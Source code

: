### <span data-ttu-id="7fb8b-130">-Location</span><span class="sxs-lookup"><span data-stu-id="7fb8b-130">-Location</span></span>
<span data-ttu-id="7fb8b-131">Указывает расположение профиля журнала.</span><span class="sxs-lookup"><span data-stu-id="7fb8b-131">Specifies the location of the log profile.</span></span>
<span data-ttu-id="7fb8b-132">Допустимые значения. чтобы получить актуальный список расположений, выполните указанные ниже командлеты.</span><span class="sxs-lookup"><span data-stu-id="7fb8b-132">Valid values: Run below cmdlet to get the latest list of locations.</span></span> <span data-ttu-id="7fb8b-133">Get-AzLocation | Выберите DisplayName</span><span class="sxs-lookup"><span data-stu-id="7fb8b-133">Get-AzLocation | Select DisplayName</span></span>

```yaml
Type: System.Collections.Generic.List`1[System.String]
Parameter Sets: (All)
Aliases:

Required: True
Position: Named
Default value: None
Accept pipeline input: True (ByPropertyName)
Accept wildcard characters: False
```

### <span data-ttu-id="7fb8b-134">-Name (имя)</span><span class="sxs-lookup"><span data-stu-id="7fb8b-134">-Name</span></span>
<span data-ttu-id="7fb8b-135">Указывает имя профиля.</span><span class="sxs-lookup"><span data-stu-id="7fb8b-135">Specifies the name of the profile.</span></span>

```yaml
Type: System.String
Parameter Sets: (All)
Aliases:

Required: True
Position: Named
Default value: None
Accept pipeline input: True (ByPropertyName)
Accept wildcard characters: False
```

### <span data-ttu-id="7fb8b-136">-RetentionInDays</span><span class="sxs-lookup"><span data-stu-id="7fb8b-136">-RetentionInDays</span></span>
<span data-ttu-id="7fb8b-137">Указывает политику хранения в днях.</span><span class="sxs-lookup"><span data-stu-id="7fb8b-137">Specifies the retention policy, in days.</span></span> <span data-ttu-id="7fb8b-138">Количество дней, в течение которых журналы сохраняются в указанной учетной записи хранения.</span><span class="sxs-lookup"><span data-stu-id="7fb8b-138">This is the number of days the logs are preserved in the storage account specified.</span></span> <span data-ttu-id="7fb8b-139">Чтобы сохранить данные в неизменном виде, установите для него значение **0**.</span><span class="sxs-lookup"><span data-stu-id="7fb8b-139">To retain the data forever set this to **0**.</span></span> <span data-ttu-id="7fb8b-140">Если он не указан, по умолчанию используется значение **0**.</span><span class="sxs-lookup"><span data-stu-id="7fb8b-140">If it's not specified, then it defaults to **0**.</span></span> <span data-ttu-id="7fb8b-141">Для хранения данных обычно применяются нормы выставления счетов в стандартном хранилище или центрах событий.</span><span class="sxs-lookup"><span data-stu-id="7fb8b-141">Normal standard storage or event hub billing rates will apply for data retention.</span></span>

### PROBLEM
Give the number of lines in the listing above that contain "Type", and nothing else.

### FINISHED EXERCISE
2